待鎮民們走得差不多了,薑凡叫住了李秀生。
“公子,您找我有事?”
老頭來到薑凡跟前,下意識地白了一旁的陳玄儒一眼。
至於陳玄儒,則自然地側過腦袋,也是一副懶得去搭理對方的姿態。
這一幕自然沒有逃過薑凡的眼睛,而事實上打從自己剛陪著陳玄儒來到這裡時他就注意到老頭看陳玄儒的目光有些不善。
對此薑凡倒是也能猜到個一二。
這李秀生乃是個純粹的儒生,即便一生未仕也始終秉持一顆忠君愛國之心。所以作為逄煜的心腹,陳玄儒直接就被他打上了“亂臣賊子”的標簽。
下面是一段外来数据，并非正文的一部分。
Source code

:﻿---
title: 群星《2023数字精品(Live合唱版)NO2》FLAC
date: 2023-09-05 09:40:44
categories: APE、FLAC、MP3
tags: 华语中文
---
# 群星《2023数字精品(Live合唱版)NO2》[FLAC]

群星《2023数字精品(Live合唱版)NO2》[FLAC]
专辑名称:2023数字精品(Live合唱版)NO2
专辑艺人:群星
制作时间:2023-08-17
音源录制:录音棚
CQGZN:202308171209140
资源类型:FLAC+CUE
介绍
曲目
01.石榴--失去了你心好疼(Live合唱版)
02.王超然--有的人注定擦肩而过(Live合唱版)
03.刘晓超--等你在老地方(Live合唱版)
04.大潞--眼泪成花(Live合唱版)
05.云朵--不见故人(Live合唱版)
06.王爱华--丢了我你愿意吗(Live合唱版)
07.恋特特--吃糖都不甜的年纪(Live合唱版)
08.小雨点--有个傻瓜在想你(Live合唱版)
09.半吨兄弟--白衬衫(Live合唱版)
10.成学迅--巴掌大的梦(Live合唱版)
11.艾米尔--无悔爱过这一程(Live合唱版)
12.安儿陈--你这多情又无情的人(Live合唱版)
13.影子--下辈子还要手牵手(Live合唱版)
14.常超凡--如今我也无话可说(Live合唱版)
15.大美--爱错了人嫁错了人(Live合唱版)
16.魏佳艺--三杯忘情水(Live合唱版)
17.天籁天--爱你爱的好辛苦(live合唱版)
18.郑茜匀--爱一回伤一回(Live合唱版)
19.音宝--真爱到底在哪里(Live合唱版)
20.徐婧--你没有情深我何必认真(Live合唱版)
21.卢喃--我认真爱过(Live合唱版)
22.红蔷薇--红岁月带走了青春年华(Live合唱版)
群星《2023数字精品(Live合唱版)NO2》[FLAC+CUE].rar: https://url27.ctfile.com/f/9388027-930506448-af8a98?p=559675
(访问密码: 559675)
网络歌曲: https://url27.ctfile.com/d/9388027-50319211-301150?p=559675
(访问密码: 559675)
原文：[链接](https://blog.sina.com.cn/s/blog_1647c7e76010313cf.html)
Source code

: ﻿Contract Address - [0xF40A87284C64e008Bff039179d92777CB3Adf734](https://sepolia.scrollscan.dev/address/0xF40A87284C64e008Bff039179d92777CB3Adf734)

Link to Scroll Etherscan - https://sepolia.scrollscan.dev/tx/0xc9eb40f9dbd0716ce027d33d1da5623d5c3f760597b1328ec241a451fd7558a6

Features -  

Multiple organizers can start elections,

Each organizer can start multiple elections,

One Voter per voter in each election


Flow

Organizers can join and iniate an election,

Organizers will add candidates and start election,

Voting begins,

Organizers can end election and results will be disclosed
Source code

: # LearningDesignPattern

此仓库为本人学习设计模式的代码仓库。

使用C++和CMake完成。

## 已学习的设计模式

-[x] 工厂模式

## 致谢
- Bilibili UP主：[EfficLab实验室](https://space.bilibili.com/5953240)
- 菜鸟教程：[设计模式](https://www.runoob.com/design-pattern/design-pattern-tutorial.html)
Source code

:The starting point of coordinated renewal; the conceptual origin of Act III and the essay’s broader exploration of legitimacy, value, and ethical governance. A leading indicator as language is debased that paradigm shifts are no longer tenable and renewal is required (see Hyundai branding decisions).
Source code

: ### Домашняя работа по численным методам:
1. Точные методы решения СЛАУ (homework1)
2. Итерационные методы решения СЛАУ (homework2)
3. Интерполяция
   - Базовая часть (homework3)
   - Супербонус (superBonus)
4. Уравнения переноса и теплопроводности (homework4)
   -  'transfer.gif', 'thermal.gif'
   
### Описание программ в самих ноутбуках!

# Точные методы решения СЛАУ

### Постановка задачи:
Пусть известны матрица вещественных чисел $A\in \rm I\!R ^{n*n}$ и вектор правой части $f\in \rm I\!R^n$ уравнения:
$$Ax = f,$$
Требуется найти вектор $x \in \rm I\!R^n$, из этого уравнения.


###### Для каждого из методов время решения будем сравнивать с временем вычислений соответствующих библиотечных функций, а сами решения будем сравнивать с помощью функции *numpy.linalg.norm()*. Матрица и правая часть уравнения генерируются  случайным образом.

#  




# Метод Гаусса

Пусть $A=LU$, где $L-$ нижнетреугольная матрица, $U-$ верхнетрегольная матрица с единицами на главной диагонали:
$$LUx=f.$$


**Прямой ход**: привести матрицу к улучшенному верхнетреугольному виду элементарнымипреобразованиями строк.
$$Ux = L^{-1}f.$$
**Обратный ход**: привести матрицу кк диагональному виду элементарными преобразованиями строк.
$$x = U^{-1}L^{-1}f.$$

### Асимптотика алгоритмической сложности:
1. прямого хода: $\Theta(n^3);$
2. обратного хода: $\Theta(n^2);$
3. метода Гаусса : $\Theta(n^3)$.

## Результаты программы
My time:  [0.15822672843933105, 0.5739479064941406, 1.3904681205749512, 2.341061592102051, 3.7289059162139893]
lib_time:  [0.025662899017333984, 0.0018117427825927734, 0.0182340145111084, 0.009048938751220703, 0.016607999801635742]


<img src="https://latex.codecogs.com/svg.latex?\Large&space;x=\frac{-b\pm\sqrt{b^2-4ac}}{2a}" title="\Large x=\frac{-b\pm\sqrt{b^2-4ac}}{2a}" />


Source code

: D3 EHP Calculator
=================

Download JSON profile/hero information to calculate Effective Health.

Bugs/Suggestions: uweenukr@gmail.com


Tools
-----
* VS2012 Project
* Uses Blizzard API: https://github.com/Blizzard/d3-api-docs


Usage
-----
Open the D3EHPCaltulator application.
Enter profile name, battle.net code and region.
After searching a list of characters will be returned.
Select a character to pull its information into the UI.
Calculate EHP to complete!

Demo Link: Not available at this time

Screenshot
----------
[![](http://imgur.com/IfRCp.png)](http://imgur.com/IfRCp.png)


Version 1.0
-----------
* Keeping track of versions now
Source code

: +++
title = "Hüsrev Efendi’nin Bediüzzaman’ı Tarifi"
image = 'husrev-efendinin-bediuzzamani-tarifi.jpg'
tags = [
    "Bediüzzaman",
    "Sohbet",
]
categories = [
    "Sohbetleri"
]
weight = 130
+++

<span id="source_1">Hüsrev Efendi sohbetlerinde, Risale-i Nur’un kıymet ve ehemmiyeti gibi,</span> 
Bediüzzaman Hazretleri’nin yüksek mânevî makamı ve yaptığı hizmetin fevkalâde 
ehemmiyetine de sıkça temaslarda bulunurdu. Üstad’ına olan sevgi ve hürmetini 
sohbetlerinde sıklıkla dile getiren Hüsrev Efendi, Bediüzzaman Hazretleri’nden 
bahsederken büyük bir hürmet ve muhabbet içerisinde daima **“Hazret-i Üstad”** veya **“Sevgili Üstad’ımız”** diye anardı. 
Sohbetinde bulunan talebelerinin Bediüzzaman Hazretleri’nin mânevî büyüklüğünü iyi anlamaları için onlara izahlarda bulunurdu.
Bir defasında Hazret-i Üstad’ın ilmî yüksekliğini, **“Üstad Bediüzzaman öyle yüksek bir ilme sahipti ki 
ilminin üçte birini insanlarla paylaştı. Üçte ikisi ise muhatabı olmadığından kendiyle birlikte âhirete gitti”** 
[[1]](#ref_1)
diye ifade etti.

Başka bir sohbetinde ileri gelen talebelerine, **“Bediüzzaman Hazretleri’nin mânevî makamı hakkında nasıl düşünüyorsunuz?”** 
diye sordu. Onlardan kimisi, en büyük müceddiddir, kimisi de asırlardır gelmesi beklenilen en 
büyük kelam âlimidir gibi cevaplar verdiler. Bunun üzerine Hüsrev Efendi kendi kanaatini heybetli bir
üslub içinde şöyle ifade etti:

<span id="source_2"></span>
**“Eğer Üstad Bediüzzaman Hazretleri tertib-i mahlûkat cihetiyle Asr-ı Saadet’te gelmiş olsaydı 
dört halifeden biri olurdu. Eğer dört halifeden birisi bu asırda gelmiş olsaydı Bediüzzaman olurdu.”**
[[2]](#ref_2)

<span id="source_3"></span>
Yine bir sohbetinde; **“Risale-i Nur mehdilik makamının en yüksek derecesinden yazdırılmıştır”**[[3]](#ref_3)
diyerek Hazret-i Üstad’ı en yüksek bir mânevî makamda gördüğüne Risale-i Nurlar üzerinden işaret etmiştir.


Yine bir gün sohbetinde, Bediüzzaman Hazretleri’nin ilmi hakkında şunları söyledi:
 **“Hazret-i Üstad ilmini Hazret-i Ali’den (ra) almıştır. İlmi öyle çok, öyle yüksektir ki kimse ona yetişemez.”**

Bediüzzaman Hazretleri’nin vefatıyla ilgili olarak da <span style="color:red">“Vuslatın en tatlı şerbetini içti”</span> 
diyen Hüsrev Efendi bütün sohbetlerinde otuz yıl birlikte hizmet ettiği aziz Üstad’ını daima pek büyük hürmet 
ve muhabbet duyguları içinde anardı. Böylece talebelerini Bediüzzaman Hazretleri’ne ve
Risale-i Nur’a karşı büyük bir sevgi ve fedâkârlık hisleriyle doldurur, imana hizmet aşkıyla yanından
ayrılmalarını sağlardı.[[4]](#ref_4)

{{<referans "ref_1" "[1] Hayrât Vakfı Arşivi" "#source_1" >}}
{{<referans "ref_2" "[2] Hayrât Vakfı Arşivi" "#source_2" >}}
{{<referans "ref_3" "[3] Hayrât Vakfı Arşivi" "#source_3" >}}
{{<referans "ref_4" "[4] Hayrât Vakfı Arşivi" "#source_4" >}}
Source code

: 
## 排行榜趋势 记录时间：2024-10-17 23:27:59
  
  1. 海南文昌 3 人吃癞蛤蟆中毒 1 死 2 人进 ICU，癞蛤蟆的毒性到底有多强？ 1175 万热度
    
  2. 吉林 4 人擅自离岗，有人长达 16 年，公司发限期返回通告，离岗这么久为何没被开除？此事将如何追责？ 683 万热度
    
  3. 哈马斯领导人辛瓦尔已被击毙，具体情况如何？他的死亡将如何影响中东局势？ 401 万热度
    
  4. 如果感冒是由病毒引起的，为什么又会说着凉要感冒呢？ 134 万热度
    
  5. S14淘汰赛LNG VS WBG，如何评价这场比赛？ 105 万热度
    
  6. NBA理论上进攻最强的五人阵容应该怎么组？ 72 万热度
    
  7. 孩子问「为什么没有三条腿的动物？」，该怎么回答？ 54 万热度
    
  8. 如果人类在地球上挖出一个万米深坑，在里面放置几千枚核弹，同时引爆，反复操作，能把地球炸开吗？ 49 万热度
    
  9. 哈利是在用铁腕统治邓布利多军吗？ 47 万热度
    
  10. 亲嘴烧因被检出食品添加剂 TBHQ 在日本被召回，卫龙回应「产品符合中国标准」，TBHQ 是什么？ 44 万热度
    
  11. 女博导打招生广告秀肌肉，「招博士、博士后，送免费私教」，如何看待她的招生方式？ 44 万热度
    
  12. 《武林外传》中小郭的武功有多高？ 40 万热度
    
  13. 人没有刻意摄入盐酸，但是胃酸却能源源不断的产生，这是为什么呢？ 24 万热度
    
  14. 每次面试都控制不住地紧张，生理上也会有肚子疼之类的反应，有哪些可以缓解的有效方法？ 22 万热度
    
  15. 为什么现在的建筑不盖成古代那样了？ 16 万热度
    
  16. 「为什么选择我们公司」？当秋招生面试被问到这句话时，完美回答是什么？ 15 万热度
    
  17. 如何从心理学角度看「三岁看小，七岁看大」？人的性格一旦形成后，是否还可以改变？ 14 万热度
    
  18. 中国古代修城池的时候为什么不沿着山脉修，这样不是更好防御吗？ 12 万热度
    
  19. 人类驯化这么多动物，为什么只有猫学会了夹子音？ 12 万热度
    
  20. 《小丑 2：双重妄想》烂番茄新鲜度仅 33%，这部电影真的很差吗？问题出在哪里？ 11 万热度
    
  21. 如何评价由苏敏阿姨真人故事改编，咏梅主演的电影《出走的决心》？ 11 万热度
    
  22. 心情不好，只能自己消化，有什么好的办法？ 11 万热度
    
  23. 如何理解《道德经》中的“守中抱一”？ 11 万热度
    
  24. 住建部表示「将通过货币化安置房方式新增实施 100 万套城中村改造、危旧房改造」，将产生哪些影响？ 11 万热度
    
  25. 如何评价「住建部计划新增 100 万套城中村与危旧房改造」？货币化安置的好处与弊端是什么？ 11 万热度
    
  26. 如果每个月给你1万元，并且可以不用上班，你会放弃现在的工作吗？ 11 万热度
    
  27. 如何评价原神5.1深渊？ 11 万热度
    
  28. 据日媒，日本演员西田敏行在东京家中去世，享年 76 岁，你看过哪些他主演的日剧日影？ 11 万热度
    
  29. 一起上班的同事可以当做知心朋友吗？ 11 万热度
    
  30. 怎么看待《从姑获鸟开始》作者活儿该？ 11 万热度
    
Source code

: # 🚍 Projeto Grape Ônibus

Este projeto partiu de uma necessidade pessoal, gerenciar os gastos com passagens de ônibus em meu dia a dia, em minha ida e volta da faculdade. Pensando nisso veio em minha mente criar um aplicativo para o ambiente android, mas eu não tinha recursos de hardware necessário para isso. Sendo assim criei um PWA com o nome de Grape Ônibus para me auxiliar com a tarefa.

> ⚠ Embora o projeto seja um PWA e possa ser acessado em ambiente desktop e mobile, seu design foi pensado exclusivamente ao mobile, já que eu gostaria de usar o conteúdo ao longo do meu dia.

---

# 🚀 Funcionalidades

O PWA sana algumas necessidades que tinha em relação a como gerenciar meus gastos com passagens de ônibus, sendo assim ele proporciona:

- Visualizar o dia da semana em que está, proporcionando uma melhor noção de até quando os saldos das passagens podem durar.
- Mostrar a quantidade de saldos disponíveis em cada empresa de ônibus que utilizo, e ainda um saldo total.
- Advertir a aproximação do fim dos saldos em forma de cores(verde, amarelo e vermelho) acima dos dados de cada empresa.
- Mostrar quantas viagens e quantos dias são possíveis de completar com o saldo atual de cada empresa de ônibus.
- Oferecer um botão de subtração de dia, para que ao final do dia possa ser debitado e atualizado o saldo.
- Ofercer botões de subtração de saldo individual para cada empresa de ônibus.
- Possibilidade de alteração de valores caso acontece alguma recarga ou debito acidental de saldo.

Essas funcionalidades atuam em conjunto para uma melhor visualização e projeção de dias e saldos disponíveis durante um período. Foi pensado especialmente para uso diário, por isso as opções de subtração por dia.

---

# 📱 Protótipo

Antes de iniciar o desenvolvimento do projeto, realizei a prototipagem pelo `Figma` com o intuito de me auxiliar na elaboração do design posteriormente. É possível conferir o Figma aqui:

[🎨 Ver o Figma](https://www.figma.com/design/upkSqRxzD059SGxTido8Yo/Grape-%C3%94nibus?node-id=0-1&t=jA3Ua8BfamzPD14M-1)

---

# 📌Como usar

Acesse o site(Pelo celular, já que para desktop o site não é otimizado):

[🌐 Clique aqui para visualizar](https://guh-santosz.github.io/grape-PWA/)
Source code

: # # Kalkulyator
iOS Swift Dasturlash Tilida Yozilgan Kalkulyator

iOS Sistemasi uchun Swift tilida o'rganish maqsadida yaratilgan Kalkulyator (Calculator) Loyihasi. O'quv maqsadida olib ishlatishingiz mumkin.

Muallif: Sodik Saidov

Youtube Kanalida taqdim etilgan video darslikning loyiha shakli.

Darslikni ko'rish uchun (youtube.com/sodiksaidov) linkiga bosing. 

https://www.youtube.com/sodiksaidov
至於陳玄儒,一生所學多為謀略、縱橫、治國之術,更有十多年的實戰經驗。
此前與他的聊天中薑凡就注意到,這家夥對那種只會掉書袋、發牢騷,但關鍵時候百無一用的書生素來很鄙夷。
於是兩人的相看兩厭也就不難理解了。
並且說到根子上,這倆人的出身也不在一個階級上。
李秀生是平民,而陳玄儒乃是落魄寒門,貴族的身份,所以說這倆人的矛盾是打從一出生就注定了的。
但沒辦法,自己身邊如今就這倆可用之人,作為城主,自己怎麽著也得想法子盡量去調和一下這倆人的矛盾。
想到這薑凡指了指身旁的位子衝李秀生道:“老爺子你先坐。”
豈料素來對自己尊敬的老頭這一次卻是犯了驢脾氣,就看他又斜眼看了眼陳玄儒,旋即衝薑凡一抱拳道:“薑公子有什麽事情隻管說就是了,老朽可不想與一個亂臣賊子同坐一桌!”